Jika kekalahan Zac pada pertandingan memalukan yang disebut-sebut All itu benae, seharusnya Zac juga tidak di sini. Di tempat ini dia bisa makan gratis dan hidup tenang, jauh dari media yang bisa memangsanya. Lana berpikir, hidup selamanya di tempat ini pun Zac pasti setuju. Tidak perlu sampai harus dibayar.
"Tahu yang lebih parah?" Mike menelan roti terakhirnya. "Mereka tidak menyediakan musik juga. Manusia-manusia sial itu ingin membuat kita bosan. Tempat apa di dunia ini yang tidak ada musiknya?" Mike menjilati jarinya. "Padahal mereka punya speaker, kan?"
"Kalau musik, Sebut saja namaku. Musik itu nama tengahku." All berjalan ke tengah ruangan dengan penuh percaya diri.
All mulai menghentak-hentakan sepatunya ke lantai dan membuat bunyi-bunyian dengan mulutnya.
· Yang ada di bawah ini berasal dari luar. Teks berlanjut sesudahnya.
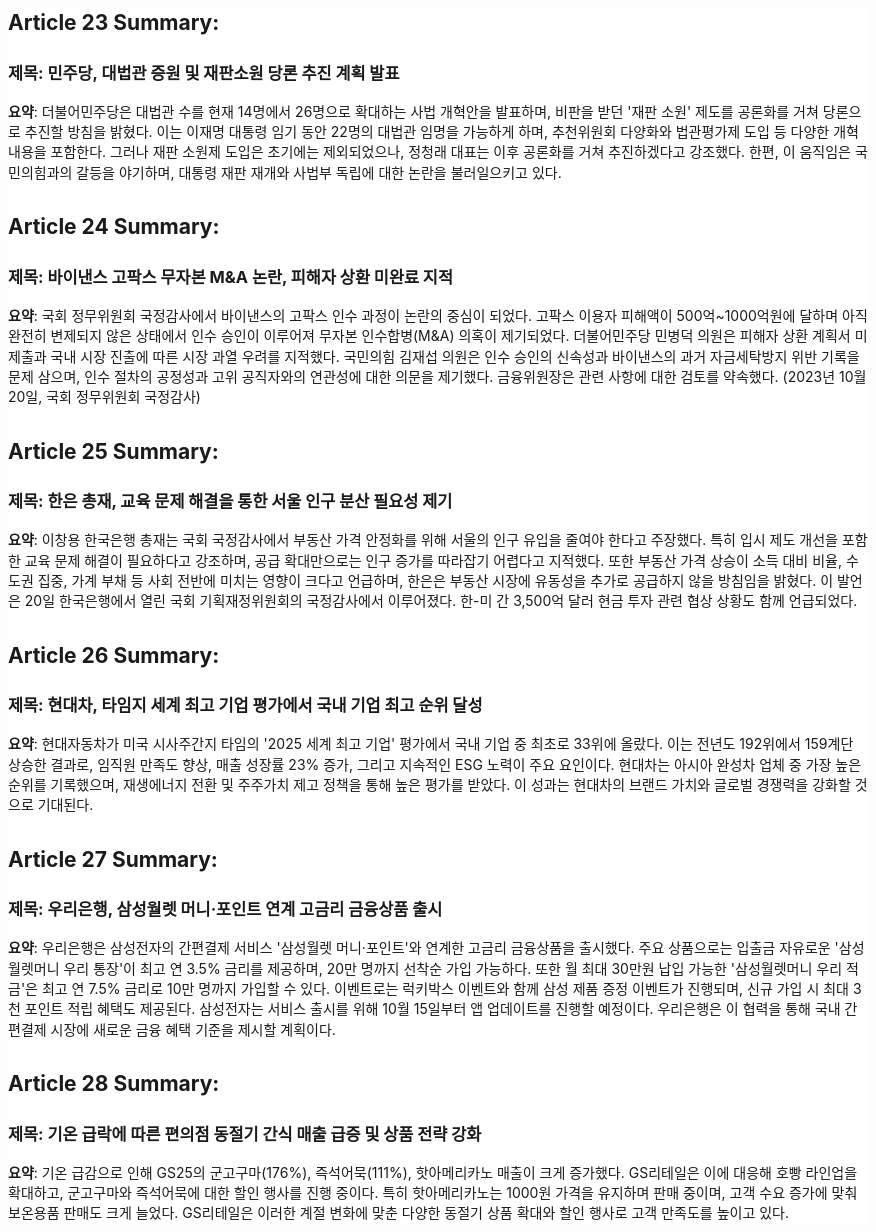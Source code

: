 ## **Article 23 Summary**:
### 제목: 민주당, 대법관 증원 및 재판소원 당론 추진 계획 발표

**요약**: 더불어민주당은 대법관 수를 현재 14명에서 26명으로 확대하는 사법 개혁안을 발표하며, 비판을 받던 '재판 소원' 제도를 공론화를 거쳐 당론으로 추진할 방침을 밝혔다. 이는 이재명 대통령 임기 동안 22명의 대법관 임명을 가능하게 하며, 추천위원회 다양화와 법관평가제 도입 등 다양한 개혁 내용을 포함한다. 그러나 재판 소원제 도입은 초기에는 제외되었으나, 정청래 대표는 이후 공론화를 거쳐 추진하겠다고 강조했다. 한편, 이 움직임은 국민의힘과의 갈등을 야기하며, 대통령 재판 재개와 사법부 독립에 대한 논란을 불러일으키고 있다.

## **Article 24 Summary**:
### 제목: 바이낸스 고팍스 무자본 M&A 논란, 피해자 상환 미완료 지적

**요약**:
국회 정무위원회 국정감사에서 바이낸스의 고팍스 인수 과정이 논란의 중심이 되었다. 고팍스 이용자 피해액이 500억\~1000억원에 달하며 아직 완전히 변제되지 않은 상태에서 인수 승인이 이루어져 무자본 인수합병(M&A) 의혹이 제기되었다. 더불어민주당 민병덕 의원은 피해자 상환 계획서 미제출과 국내 시장 진출에 따른 시장 과열 우려를 지적했다. 국민의힘 김재섭 의원은 인수 승인의 신속성과 바이낸스의 과거 자금세탁방지 위반 기록을 문제 삼으며, 인수 절차의 공정성과 고위 공직자와의 연관성에 대한 의문을 제기했다. 금융위원장은 관련 사항에 대한 검토를 약속했다. (2023년 10월 20일, 국회 정무위원회 국정감사)

## **Article 25 Summary**:
### 제목: 한은 총재, 교육 문제 해결을 통한 서울 인구 분산 필요성 제기

**요약**: 이창용 한국은행 총재는 국회 국정감사에서 부동산 가격 안정화를 위해 서울의 인구 유입을 줄여야 한다고 주장했다. 특히 입시 제도 개선을 포함한 교육 문제 해결이 필요하다고 강조하며, 공급 확대만으로는 인구 증가를 따라잡기 어렵다고 지적했다. 또한 부동산 가격 상승이 소득 대비 비율, 수도권 집중, 가계 부채 등 사회 전반에 미치는 영향이 크다고 언급하며, 한은은 부동산 시장에 유동성을 추가로 공급하지 않을 방침임을 밝혔다. 이 발언은 20일 한국은행에서 열린 국회 기획재정위원회의 국정감사에서 이루어졌다. 한-미 간 3,500억 달러 현금 투자 관련 협상 상황도 함께 언급되었다.

## **Article 26 Summary**:
### 제목: 현대차, 타임지 세계 최고 기업 평가에서 국내 기업 최고 순위 달성

**요약**: 현대자동차가 미국 시사주간지 타임의 '2025 세계 최고 기업' 평가에서 국내 기업 중 최초로 33위에 올랐다. 이는 전년도 192위에서 159계단 상승한 결과로, 임직원 만족도 향상, 매출 성장률 23% 증가, 그리고 지속적인 ESG 노력이 주요 요인이다. 현대차는 아시아 완성차 업체 중 가장 높은 순위를 기록했으며, 재생에너지 전환 및 주주가치 제고 정책을 통해 높은 평가를 받았다. 이 성과는 현대차의 브랜드 가치와 글로벌 경쟁력을 강화할 것으로 기대된다.

## **Article 27 Summary**:
### 제목: 우리은행, 삼성월렛 머니·포인트 연계 고금리 금융상품 출시

**요약**: 우리은행은 삼성전자의 간편결제 서비스 '삼성월렛 머니·포인트'와 연계한 고금리 금융상품을 출시했다. 주요 상품으로는 입출금 자유로운 '삼성월렛머니 우리 통장'이 최고 연 3.5% 금리를 제공하며, 20만 명까지 선착순 가입 가능하다. 또한 월 최대 30만원 납입 가능한 '삼성월렛머니 우리 적금'은 최고 연 7.5% 금리로 10만 명까지 가입할 수 있다. 이벤트로는 럭키박스 이벤트와 함께 삼성 제품 증정 이벤트가 진행되며, 신규 가입 시 최대 3천 포인트 적립 혜택도 제공된다. 삼성전자는 서비스 출시를 위해 10월 15일부터 앱 업데이트를 진행할 예정이다. 우리은행은 이 협력을 통해 국내 간편결제 시장에 새로운 금융 혜택 기준을 제시할 계획이다.

## **Article 28 Summary**:
### 제목: 기온 급락에 따른 편의점 동절기 간식 매출 급증 및 상품 전략 강화

**요약**: 기온 급감으로 인해 GS25의 군고구마(176%), 즉석어묵(111%), 핫아메리카노 매출이 크게 증가했다. GS리테일은 이에 대응해 호빵 라인업을 확대하고, 군고구마와 즉석어묵에 대한 할인 행사를 진행 중이다. 특히 핫아메리카노는 1000원 가격을 유지하며 판매 중이며, 고객 수요 증가에 맞춰 보온용품 판매도 크게 늘었다. GS리테일은 이러한 계절 변화에 맞춘 다양한 동절기 상품 확대와 할인 행사로 고객 만족도를 높이고 있다.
Beat box. Tangannya menepuk-nepuk telapak tangan dan paha bergantian, menciptakan musik RnB yang dinamis. Seketika suasana rumah serba putih itu menjadi meriah hanya dengan suara dari All sendiri.
"Oh sial! Kalian memainkan laguku. Ini laguku!" jerit Gabriella dalam kesenangan. "Drake baby! Aku mencintainya lebih dari siapa pun di dunia ini."
Tidak menunggu waktu bagi perempuan itu untuk menyanyikan lagu itu, lagu riang yang membuat mereka semua bernyanyi dalam satu suara yang menyenangkan.
All melambaikan tangan kepada mereka untuk mengajak mereka bergabung. Orang-orang berdiri berkeliling sambil tertawa. Suara musik masih keluar dari diri All. Tepukannya, mulutnya, dan kakinya. Semua menggemakan kesenangan.
Silvia berjalan ke tengah lingkaran dan mulai menari. Dia mengayunkan pantatnya dalam twerking yang membuat orang-orang menjerit. Mereka tertawa.
"Apa yang kau tunggu?" kata Mike pada Lana.
"Tidak. Aku tidak..."
Mike mendorongnya ke tengah lingkaran. Mereka menyorakinya untuk bergabung dalam tarian Silvia. Walau mulanya enggan, tarian Silvia membuatnya ikut larut dalam suasana menyenangkan itu.
"Jangan lepas pakaianmu, Lady. Ada anak kecil di sini," Mike berteriak seru.
Silvia menarik tangan Zac untuk menari dengannya. Lana menarik mike, memukul p****t laki-laki banyak mulut itu untuk menggerakkan perut besarnya.
"Kamu butuh lebih banyak menari, bukan bicara," ejek Lana. Untuk pertama kalinya dia merasa berada di tempat lain, bukan di rumah yang terkunci ini.
Tidak ada alasan untuk menolak kesenangan ini. Semua orang bergembira, melepas rasa tidak nyaman dari efek bius yang memabukan. Melepas kegundahan dan resah yang membebani mereka sejak mereka ada di rumah ini.
Musik menyatukan mereka dalam irama kegembiraan yang tentu saja akan berakhir. Tidak akan ada yang abadi. Bahkan di rumah tanpa jalan keluar ini.